On the morning of his eighteenth birthday Bansi vanished from the village.
He did not return for ten long years, by which time everyone had decided that he must have long since perished.
When he returned he was almost unrecognisable. His hair had become prematurely white, he had grown a long knotted beard down to his belly, and his eyes seemed to hold things that ordinary men could not begin to imagine.
But beneath this alarming transformation, Bansi’s family and friends soon discovered that he was largely the same boy who had left the village all those years ago–a mischievous and intelligent rascal.
This was the period during which Chopra, then a very young boy, had got to know his itinerant uncle.

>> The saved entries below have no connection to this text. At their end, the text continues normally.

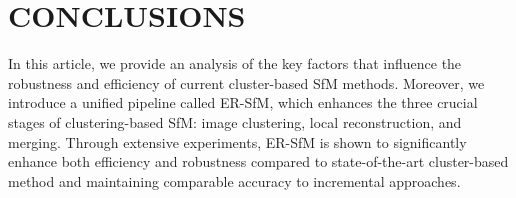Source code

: \documentclass[runningheads]{llncs}
\begin{document}
\section{CONCLUSIONS}
In this article, we provide an analysis of the key factors that influence the robustness and efficiency of current cluster-based SfM methods. Moreover, we introduce a unified pipeline called ER-SfM, which enhances the three crucial stages of clustering-based SfM: image clustering, local reconstruction, and merging. Through extensive experiments, ER-SfM is shown to significantly enhance both efficiency and robustness compared to state-of-the-art cluster-based method and maintaining comparable accuracy to incremental approaches.







%
%









\end{document}
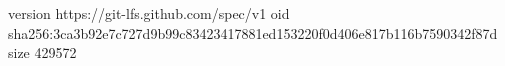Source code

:version https://git-lfs.github.com/spec/v1
oid sha256:3ca3b92e7c727d9b99c83423417881ed153220f0d406e817b116b7590342f87d
size 429572
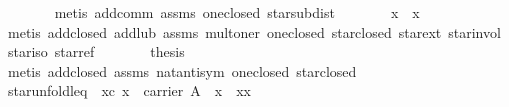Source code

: \begin{isabellebody}
\ \ \ \ \ \ \isamarkupfalse%
\ {}metis\ add{}comm\ assms\ one{}closed\ star{}subdist{}\isanewline
\ \ \ \ \isamarkupfalse%
\ \isamarkupfalse%
\ {}{}{}{}x{}\ {}\ x\isanewline
\ \ \ \ \ \ \isamarkupfalse%
\ {}metis\ add{}closed\ add{}lub\ assms\ mult{}oner\ one{}closed\ star{}closed\ star{}ext\ star{}invol\ star{}iso\ star{}ref{}\isanewline
\ \ \ \ \isamarkupfalse%
\ \isamarkupfalse%
\ {}thesis\isanewline
\ \ \ \ \ \ \isamarkupfalse%
\ {}metis\ add{}closed\ assms\ nat{}antisym\ one{}closed\ star{}closed{}\isanewline
\ \ \isamarkupfalse%
%
\endisatagproof
{\isafoldproof}%
%
\isadelimproof
\isanewline
%
\endisadelimproof
\isanewline
\ \ \isamarkupfalse%
\ star{}unfoldl{}eq{}\ \ xc{}\ {}x\ {}\ carrier\ A{}\ \ {}x\ {}\ {}{}x{}x\isanewline

\end{isabellebody}
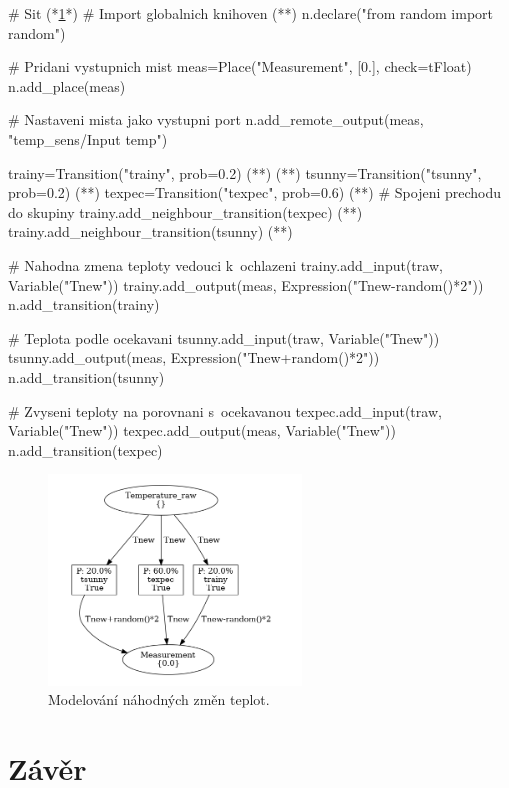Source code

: \begin{python}
 # Sit (*\ref{prob-ev-viz}*)
 # Import globalnich knihoven (*\label{code:prob-ev-draw}*)
 n.declare("from random import random")

 # Pridani vystupnich mist
 meas=Place("Measurement", [0.], check=tFloat)
 n.add_place(meas)

 # Nastaveni mista jako vystupni port
 n.add_remote_output(meas, "temp_sens/Input temp")

 trainy=Transition("trainy", prob=0.2) (*\label{code:prob-temp-example}*) (*\label{code:trainy}*)
 tsunny=Transition("tsunny", prob=0.2) (*\label{code:tsunny}*)
 texpec=Transition("texpec", prob=0.6) (*\label{code:texpec}*)
 # Spojeni prechodu do skupiny
 trainy.add_neighbour_transition(texpec) (*\label{code:prob-temp-neghb-example-1}*)
 trainy.add_neighbour_transition(tsunny) (*\label{code:prob-temp-neghb-example-2}*)

 # Nahodna zmena teploty vedouci k~ochlazeni
 trainy.add_input(traw, Variable("Tnew"))
 trainy.add_output(meas, Expression("Tnew-random()*2"))
 n.add_transition(trainy)

 # Teplota podle ocekavani
 tsunny.add_input(traw, Variable("Tnew"))
 tsunny.add_output(meas, Expression("Tnew+random()*2"))
 n.add_transition(tsunny)

 # Zvyseni teploty na porovnani s~ocekavanou
 texpec.add_input(traw, Variable("Tnew"))
 texpec.add_output(meas, Variable("Tnew"))
 n.add_transition(texpec)
\end{python}

\begin{figure}[htb]
 \centering
 \includegraphics[width=0.6\textwidth]{obrazky-figures/measure.png}
 \caption{Modelování náhodných změn teplot.}
 \label{prob-ev-viz}
\end{figure}

\chapter{Závěr}
\label{chap:zaver}

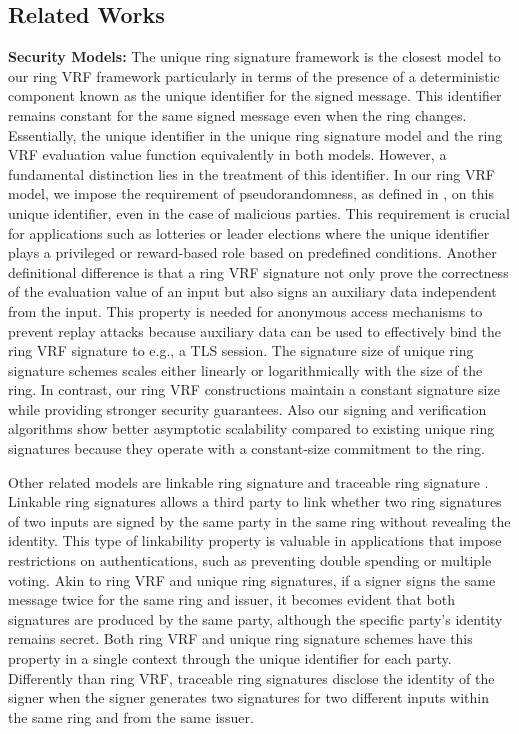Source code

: \subsection{Related Works}


\noindent\textbf{Security Models:} The unique ring signature framework \cite{URCframework} is the closest model to our ring VRF framework particularly in terms of the presence of a deterministic component known as the unique identifier for the signed message. This identifier remains constant for the same signed message even when the ring changes.  Essentially, the unique identifier in the unique ring signature model and the ring VRF evaluation value function equivalently in both models. However, a fundamental distinction lies in the treatment of this identifier. In our ring VRF model, we impose the requirement of pseudorandomness, as defined in \cite{ucvrf,praos}, on this unique identifier, even in the case of malicious parties.
This requirement is crucial for applications such as lotteries or leader elections where the unique identifier plays a privileged or reward-based role based on predefined conditions. Another definitional difference is that a ring VRF  signature not only prove the correctness of the evaluation value of an input but also signs an auxiliary data independent from the input. This property is needed for anonymous access mechanisms to prevent replay attacks because auxiliary data can be used to effectively bind the ring VRF signature to e.g., a TLS session.
The signature size of unique ring signature schemes scales either linearly \cite{URCframework,URCfc} or logarithmically  \cite{URCblockchainprivacy,URClattice} with the size of the ring. In contrast, our ring VRF constructions maintain a constant signature size while providing stronger security guarantees. Also our signing and verification algorithms show better asymptotic scalability compared to existing unique ring signatures because they operate with a constant-size  commitment to the ring.

Other related models are linkable ring signature \cite{ring_linkable,ring_linkablee} and traceable ring signature \cite{traceable07,traceable_sub}. Linkable ring signatures allows a third party to link whether two ring signatures of two inputs are signed by the same party in the same ring without revealing the identity. This type of linkability property is valuable in applications that impose restrictions on authentications, such as preventing double spending or multiple voting. Akin to ring VRF and unique ring signatures, if a signer signs the same message twice for the same ring and issuer, it becomes evident that both signatures are produced by the same party, although the specific party's identity remains secret. Both ring VRF and unique ring signature schemes have this property in a single context through the unique identifier for each party.
Differently than ring VRF, traceable ring signatures  disclose the identity of the signer when the signer generates two signatures for two different inputs within the same ring and from the same issuer.

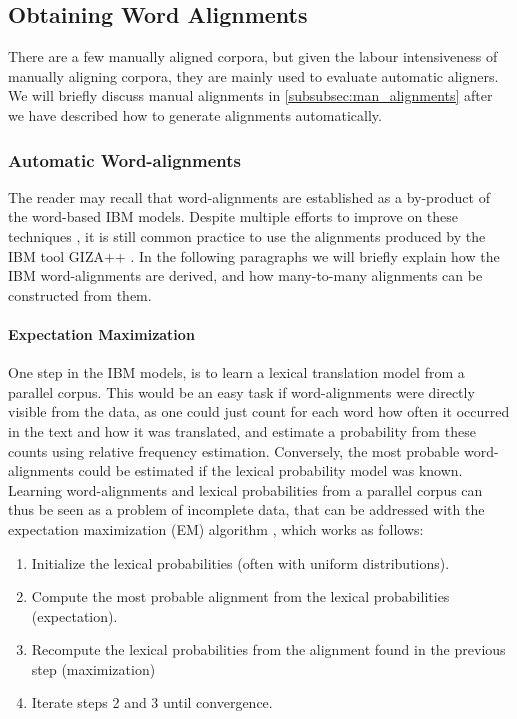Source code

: \subsection{Obtaining Word Alignments}

There are a few manually aligned corpora, but given the labour intensiveness of manually aligning corpora, they are mainly used to evaluate automatic aligners. We will briefly discuss manual alignments in \ref{subsubsec:man_alignments} after we have described how to generate alignments automatically.

\subsubsection{Automatic Word-alignments}

The reader may recall that word-alignments are established as a by-product of the word-based IBM models. Despite multiple efforts to improve on these techniques \citep[see][p.119-122 for some examples]{koehn2008statistical}, it is still common practice to use the alignments produced by the IBM tool GIZA++ \citep{koehn2007moses}. In the following 
paragraphs we will briefly explain how the IBM word-alignments are derived, and how many-to-many alignments can be constructed from them.

\paragraph{Expectation Maximization}
One step in the IBM models, is to learn a lexical translation model from a parallel corpus. This would be an easy task if word-alignments were directly visible from the data, as one could just count for each word how often it occurred in the text and how it was translated, and estimate a probability from these counts using relative frequency estimation. Conversely, the most probable word-alignments could be estimated if the lexical probability model was known. Learning word-alignments and lexical probabilities from a parallel corpus can thus be seen as a problem of incomplete data, that can be addressed with the expectation maximization (EM) algorithm \citep{dempster1977maximum}, which works as follows:\begin{enumerate}
\item Initialize the lexical probabilities (often with uniform distributions).
\item Compute the most probable alignment from the lexical probabilities (expectation).
\item Recompute the lexical probabilities from the alignment found in the previous step (maximization)
\item Iterate steps 2 and 3 until convergence.
\end{enumerate}


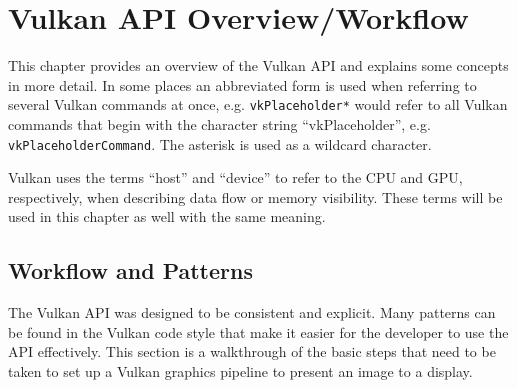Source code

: 
\chapter{Vulkan API Overview/Workflow}
\label{cha:VulkanOverview}

  This chapter provides an overview of the Vulkan API and explains some concepts in more detail. In some places an abbreviated form is used when referring to several Vulkan commands at once, e.g. \lstinline{vkPlaceholder*} would refer to all Vulkan commands that begin with the character string ``vkPlaceholder'', e.g. \lstinline{vkPlaceholderCommand}. The asterisk is used as a wildcard character.

  Vulkan uses the terms ``host'' and ``device'' to refer to the CPU and GPU, respectively, when describing data flow or memory visibility. These terms will be used in this chapter as well with the same meaning.

  \section{Workflow and Patterns}
  \label{sec:WorkflowAndPatterns}
    The Vulkan API was designed to be consistent and explicit. Many patterns can be found in the Vulkan code style that make it easier for the developer to use the API effectively. This section is a walkthrough of the basic steps that need to be taken to set up a Vulkan graphics pipeline to present an image to a display.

Bansi had taken him under his wing, and would abscond with him on his frequent walks around the village. They often circled out to the neighbouring hamlets where he was already becoming well known as a sadhu, a man whose blessings were to be sought; in return there would always be a treat, a parcel of jaggery or a rod of sugarcane, which Bansi, ever the generous soul, would share with his nephew.
Chopra recalled now the way his uncle would mutter strange incantations at the behest of some credulous farmer, fluttering his eyelids and hamming it up, much to the awe of his audience. ‘They appreciate the theatre,’ his uncle would tell him afterwards, with a grin on his face. ‘Of course, this doesn’t mean that such things don’t exist. The great mysteries of the cosmos are everywhere around us, seeded into the land, into the sky, into the air we breathe; all we have to do is open our senses to them.’